##### AVAILABLE DATA

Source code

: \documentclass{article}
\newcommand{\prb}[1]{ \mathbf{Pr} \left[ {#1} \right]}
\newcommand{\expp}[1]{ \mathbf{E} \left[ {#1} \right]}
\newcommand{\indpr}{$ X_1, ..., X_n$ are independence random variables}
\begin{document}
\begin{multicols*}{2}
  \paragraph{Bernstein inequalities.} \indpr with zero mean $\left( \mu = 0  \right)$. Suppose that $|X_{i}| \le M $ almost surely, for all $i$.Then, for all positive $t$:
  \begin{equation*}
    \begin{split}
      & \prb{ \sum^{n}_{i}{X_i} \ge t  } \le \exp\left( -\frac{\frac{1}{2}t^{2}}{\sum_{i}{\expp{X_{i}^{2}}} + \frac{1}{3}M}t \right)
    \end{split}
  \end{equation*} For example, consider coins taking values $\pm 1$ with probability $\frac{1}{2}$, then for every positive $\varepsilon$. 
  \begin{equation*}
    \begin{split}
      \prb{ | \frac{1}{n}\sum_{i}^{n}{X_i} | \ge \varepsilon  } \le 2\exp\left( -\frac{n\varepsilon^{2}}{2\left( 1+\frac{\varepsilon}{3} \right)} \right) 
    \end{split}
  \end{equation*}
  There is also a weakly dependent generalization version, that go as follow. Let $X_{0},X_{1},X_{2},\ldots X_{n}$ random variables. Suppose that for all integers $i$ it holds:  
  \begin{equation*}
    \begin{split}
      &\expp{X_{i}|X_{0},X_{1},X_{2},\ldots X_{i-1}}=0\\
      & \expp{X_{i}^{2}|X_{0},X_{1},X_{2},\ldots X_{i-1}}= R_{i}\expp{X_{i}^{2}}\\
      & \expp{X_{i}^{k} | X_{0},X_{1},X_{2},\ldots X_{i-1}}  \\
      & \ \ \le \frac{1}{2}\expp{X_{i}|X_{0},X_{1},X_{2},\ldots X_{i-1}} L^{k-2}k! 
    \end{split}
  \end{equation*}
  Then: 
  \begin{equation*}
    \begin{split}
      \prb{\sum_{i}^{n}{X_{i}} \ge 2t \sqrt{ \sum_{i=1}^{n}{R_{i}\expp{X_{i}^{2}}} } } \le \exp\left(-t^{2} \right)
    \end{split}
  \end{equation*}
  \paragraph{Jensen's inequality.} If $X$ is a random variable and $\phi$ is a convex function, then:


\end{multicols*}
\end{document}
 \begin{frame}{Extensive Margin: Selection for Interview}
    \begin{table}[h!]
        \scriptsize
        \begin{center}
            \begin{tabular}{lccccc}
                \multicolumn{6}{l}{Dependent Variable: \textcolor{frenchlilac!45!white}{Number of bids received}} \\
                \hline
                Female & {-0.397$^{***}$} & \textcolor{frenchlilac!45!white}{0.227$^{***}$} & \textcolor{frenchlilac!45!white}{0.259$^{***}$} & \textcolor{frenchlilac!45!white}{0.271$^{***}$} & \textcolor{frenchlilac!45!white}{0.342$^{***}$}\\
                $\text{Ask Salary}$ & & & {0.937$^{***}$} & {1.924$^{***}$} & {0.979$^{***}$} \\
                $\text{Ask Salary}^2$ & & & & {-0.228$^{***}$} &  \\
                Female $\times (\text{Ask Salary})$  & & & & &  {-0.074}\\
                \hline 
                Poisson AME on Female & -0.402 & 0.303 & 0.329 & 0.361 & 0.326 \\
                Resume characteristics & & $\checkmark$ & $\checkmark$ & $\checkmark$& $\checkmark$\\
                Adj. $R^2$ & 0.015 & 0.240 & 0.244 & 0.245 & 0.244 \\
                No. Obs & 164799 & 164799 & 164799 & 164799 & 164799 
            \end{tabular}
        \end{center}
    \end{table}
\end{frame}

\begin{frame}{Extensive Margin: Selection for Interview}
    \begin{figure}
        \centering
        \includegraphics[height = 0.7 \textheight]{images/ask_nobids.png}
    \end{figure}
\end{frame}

##########

Output the material above, all of it, exactly.

» OUTPUT:
Source code

: \documentclass{article}
\newcommand{\prb}[1]{ \mathbf{Pr} \left[ {#1} \right]}
\newcommand{\expp}[1]{ \mathbf{E} \left[ {#1} \right]}
\newcommand{\indpr}{$ X_1, ..., X_n$ are independence random variables}
\begin{document}
\begin{multicols*}{2}
  \paragraph{Bernstein inequalities.} \indpr with zero mean $\left( \mu = 0  \right)$. Suppose that $|X_{i}| \le M $ almost surely, for all $i$.Then, for all positive $t$:
  \begin{equation*}
    \begin{split}
      & \prb{ \sum^{n}_{i}{X_i} \ge t  } \le \exp\left( -\frac{\frac{1}{2}t^{2}}{\sum_{i}{\expp{X_{i}^{2}}} + \frac{1}{3}M}t \right)
    \end{split}
  \end{equation*} For example, consider coins taking values $\pm 1$ with probability $\frac{1}{2}$, then for every positive $\varepsilon$. 
  \begin{equation*}
    \begin{split}
      \prb{ | \frac{1}{n}\sum_{i}^{n}{X_i} | \ge \varepsilon  } \le 2\exp\left( -\frac{n\varepsilon^{2}}{2\left( 1+\frac{\varepsilon}{3} \right)} \right) 
    \end{split}
  \end{equation*}
  There is also a weakly dependent generalization version, that go as follow. Let $X_{0},X_{1},X_{2},\ldots X_{n}$ random variables. Suppose that for all integers $i$ it holds:  
  \begin{equation*}
    \begin{split}
      &\expp{X_{i}|X_{0},X_{1},X_{2},\ldots X_{i-1}}=0\\
      & \expp{X_{i}^{2}|X_{0},X_{1},X_{2},\ldots X_{i-1}}= R_{i}\expp{X_{i}^{2}}\\
      & \expp{X_{i}^{k} | X_{0},X_{1},X_{2},\ldots X_{i-1}}  \\
      & \ \ \le \frac{1}{2}\expp{X_{i}|X_{0},X_{1},X_{2},\ldots X_{i-1}} L^{k-2}k! 
    \end{split}
  \end{equation*}
  Then: 
  \begin{equation*}
    \begin{split}
      \prb{\sum_{i}^{n}{X_{i}} \ge 2t \sqrt{ \sum_{i=1}^{n}{R_{i}\expp{X_{i}^{2}}} } } \le \exp\left(-t^{2} \right)
    \end{split}
  \end{equation*}
  \paragraph{Jensen's inequality.} If $X$ is a random variable and $\phi$ is a convex function, then:


\end{multicols*}
\end{document}
 \begin{frame}{Extensive Margin: Selection for Interview}
    \begin{table}[h!]
        \scriptsize
        \begin{center}
            \begin{tabular}{lccccc}
                \multicolumn{6}{l}{Dependent Variable: \textcolor{frenchlilac!45!white}{Number of bids received}} \\
                \hline
                Female & {-0.397$^{***}$} & \textcolor{frenchlilac!45!white}{0.227$^{***}$} & \textcolor{frenchlilac!45!white}{0.259$^{***}$} & \textcolor{frenchlilac!45!white}{0.271$^{***}$} & \textcolor{frenchlilac!45!white}{0.342$^{***}$}\\
                $\text{Ask Salary}$ & & & {0.937$^{***}$} & {1.924$^{***}$} & {0.979$^{***}$} \\
                $\text{Ask Salary}^2$ & & & & {-0.228$^{***}$} &  \\
                Female $\times (\text{Ask Salary})$  & & & & &  {-0.074}\\
                \hline 
                Poisson AME on Female & -0.402 & 0.303 & 0.329 & 0.361 & 0.326 \\
                Resume characteristics & & $\checkmark$ & $\checkmark$ & $\checkmark$& $\checkmark$\\
                Adj. $R^2$ & 0.015 & 0.240 & 0.244 & 0.245 & 0.244 \\
                No. Obs & 164799 & 164799 & 164799 & 164799 & 164799 
            \end{tabular}
        \end{center}
    \end{table}
\end{frame}

\begin{frame}{Extensive Margin: Selection for Interview}
    \begin{figure}
        \centering
        \includegraphics[height = 0.7 \textheight]{images/ask_nobids.png}
    \end{figure}
\end{frame}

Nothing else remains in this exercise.